▸ **Data for analysis**:
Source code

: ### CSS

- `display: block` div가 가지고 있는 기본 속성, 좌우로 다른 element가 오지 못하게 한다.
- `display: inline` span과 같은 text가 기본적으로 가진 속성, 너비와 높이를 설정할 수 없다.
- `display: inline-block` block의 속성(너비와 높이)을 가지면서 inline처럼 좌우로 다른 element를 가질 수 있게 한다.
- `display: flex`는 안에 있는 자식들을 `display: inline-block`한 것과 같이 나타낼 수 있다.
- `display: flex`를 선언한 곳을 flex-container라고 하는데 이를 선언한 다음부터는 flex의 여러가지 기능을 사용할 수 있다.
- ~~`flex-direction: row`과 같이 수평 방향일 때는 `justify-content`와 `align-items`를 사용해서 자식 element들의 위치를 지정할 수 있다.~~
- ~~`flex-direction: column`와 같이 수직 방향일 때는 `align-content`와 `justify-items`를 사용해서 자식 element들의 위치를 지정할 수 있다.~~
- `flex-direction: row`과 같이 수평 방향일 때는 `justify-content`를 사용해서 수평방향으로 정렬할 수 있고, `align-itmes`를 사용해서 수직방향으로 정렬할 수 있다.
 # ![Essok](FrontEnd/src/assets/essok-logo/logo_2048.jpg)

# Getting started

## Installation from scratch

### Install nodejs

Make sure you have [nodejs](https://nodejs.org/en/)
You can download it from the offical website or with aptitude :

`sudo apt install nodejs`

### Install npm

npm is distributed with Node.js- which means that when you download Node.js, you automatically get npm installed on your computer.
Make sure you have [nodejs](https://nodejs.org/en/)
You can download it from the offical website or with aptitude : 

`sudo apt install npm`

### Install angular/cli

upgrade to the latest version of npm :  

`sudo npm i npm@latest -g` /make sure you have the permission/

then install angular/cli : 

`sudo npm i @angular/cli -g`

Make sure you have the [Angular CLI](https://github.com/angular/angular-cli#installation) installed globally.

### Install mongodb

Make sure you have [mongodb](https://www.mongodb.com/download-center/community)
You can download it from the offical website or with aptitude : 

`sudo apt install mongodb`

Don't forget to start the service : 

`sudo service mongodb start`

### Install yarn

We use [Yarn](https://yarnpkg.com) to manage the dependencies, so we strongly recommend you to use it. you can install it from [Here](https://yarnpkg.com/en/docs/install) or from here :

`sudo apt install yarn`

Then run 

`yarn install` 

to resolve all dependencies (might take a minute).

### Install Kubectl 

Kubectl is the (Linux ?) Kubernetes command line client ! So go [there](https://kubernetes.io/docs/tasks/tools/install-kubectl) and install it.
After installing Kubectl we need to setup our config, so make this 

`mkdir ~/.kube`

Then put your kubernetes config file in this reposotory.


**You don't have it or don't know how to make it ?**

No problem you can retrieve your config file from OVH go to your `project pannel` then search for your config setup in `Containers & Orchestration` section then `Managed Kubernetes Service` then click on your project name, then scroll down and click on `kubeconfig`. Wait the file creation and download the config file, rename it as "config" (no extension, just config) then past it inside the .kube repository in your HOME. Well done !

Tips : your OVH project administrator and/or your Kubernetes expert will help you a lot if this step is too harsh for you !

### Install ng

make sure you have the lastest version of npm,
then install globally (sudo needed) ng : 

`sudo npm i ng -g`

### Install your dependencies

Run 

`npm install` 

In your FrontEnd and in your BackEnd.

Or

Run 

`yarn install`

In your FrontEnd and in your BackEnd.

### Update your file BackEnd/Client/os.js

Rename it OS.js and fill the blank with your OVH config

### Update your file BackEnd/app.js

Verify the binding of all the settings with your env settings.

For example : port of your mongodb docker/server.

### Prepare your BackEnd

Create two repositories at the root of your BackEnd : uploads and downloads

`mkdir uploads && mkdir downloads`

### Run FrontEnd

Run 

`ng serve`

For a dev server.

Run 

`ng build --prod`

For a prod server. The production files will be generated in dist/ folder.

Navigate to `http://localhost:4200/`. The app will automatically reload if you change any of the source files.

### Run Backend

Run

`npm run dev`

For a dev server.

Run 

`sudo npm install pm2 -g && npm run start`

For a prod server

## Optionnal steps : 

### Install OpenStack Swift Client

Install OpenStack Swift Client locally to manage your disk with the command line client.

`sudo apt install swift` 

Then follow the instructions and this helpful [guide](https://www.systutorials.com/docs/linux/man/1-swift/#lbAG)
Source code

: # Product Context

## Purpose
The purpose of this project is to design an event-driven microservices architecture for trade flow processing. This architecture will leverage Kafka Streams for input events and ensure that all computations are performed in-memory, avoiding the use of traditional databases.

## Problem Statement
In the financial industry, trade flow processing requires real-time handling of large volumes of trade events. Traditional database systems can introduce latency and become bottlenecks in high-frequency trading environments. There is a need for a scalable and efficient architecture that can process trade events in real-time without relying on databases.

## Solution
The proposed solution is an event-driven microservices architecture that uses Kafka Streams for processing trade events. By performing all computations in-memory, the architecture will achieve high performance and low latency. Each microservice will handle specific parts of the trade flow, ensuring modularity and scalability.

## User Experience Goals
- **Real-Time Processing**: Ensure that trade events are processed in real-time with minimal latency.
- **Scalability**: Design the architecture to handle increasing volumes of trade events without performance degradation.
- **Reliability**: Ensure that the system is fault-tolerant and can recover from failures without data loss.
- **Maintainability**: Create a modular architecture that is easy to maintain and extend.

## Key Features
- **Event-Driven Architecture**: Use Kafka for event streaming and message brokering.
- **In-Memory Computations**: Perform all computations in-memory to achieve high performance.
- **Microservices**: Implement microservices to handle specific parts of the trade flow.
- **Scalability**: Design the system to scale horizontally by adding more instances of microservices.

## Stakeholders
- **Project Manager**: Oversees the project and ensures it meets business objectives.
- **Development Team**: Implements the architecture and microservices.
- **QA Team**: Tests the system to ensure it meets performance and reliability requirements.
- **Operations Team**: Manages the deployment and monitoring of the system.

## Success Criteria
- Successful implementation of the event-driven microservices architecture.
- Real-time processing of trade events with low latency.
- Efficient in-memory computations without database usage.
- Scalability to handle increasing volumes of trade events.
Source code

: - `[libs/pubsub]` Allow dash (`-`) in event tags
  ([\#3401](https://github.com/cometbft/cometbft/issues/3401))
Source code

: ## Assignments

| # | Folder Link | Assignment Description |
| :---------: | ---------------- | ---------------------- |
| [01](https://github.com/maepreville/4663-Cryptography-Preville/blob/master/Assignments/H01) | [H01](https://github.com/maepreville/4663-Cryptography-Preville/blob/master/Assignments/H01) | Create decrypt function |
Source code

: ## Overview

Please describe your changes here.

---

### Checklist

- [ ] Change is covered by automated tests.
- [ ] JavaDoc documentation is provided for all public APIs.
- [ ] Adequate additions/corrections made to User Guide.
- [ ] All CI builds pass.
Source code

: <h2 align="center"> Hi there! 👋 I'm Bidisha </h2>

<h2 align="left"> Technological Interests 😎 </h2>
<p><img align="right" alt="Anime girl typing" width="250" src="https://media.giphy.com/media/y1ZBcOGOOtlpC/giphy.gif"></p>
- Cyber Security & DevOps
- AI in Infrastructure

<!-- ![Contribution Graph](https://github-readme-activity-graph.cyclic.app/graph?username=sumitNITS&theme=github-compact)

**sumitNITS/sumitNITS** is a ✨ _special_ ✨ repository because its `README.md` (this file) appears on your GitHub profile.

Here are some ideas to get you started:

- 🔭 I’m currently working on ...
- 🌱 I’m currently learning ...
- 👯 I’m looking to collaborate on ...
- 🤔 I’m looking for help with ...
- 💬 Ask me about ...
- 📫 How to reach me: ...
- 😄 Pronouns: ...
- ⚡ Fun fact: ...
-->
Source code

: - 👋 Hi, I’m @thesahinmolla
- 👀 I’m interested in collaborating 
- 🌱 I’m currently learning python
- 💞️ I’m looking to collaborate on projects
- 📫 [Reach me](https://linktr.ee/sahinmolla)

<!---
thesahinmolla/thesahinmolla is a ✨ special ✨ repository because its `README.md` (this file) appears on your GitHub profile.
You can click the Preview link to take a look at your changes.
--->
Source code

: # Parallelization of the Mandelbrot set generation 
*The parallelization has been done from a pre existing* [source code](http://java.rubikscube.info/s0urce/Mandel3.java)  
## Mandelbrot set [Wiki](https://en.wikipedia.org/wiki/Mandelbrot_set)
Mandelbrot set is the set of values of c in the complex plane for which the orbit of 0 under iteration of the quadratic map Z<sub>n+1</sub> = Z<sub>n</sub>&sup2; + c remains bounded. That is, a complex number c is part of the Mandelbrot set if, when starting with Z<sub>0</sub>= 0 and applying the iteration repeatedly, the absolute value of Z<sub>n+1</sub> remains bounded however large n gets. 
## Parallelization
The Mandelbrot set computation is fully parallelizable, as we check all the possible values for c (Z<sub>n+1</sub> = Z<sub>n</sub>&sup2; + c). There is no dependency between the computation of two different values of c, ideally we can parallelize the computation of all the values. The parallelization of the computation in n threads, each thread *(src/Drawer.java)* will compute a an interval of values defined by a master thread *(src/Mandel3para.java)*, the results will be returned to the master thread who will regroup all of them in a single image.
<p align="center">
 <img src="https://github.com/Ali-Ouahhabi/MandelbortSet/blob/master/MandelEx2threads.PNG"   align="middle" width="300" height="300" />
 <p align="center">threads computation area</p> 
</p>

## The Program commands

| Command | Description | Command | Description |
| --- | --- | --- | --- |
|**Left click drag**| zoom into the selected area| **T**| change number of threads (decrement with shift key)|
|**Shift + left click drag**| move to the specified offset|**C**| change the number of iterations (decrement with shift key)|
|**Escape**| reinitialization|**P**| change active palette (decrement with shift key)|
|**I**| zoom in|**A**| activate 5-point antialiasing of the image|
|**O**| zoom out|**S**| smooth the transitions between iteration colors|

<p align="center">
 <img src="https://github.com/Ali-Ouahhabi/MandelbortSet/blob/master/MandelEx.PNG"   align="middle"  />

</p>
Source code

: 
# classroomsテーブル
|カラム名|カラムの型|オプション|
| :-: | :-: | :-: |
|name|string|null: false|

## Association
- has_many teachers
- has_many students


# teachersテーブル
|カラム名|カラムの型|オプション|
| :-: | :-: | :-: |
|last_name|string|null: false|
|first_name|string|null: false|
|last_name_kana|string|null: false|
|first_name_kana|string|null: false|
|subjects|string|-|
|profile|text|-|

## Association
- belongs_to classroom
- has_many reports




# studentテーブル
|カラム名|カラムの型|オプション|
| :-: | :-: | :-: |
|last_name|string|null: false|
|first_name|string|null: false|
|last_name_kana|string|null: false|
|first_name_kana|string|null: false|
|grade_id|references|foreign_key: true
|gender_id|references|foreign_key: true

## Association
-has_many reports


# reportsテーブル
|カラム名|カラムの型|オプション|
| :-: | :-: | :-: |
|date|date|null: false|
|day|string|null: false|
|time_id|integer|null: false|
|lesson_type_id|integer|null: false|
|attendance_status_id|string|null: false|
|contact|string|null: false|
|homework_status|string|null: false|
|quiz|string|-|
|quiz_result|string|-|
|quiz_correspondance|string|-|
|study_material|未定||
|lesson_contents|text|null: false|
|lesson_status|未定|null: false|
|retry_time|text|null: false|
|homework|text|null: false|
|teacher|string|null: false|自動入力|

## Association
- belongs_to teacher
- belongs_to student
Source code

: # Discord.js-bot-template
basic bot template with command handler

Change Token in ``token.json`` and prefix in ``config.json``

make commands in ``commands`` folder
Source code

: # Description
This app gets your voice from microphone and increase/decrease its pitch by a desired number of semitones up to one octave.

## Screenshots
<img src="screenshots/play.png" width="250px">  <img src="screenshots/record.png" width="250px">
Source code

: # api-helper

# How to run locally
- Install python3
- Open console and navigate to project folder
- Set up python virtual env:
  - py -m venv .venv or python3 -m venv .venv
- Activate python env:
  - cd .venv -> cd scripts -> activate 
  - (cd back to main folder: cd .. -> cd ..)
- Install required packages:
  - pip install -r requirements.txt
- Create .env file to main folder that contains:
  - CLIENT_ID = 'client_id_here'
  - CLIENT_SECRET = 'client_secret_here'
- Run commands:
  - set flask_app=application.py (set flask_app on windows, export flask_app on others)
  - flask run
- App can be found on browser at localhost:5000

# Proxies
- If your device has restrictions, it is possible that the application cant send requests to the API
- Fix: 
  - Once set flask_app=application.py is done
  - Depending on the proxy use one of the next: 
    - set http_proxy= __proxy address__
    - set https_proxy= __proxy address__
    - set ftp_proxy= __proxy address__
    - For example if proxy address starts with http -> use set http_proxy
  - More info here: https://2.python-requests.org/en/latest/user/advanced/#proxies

▸ **To do**:
Beginning at the line above that contains "- AI in Infrastructure", return each line exactly through the line that contains "## Parallelization", and no others.

▸ **Task response**:
- AI in Infrastructure

<!-- ![Contribution Graph](https://github-readme-activity-graph.cyclic.app/graph?username=sumitNITS&theme=github-compact)

**sumitNITS/sumitNITS** is a ✨ _special_ ✨ repository because its `README.md` (this file) appears on your GitHub profile.

Here are some ideas to get you started:

- 🔭 I’m currently working on ...
- 🌱 I’m currently learning ...
- 👯 I’m looking to collaborate on ...
- 🤔 I’m looking for help with ...
- 💬 Ask me about ...
- 📫 How to reach me: ...
- 😄 Pronouns: ...
- ⚡ Fun fact: ...
-->
Source code

: - 👋 Hi, I’m @thesahinmolla
- 👀 I’m interested in collaborating 
- 🌱 I’m currently learning python
- 💞️ I’m looking to collaborate on projects
- 📫 [Reach me](https://linktr.ee/sahinmolla)

<!---
thesahinmolla/thesahinmolla is a ✨ special ✨ repository because its `README.md` (this file) appears on your GitHub profile.
You can click the Preview link to take a look at your changes.
--->
Source code

: # Parallelization of the Mandelbrot set generation 
*The parallelization has been done from a pre existing* [source code](http://java.rubikscube.info/s0urce/Mandel3.java)  
## Mandelbrot set [Wiki](https://en.wikipedia.org/wiki/Mandelbrot_set)
Mandelbrot set is the set of values of c in the complex plane for which the orbit of 0 under iteration of the quadratic map Z<sub>n+1</sub> = Z<sub>n</sub>&sup2; + c remains bounded. That is, a complex number c is part of the Mandelbrot set if, when starting with Z<sub>0</sub>= 0 and applying the iteration repeatedly, the absolute value of Z<sub>n+1</sub> remains bounded however large n gets. 
## Parallelization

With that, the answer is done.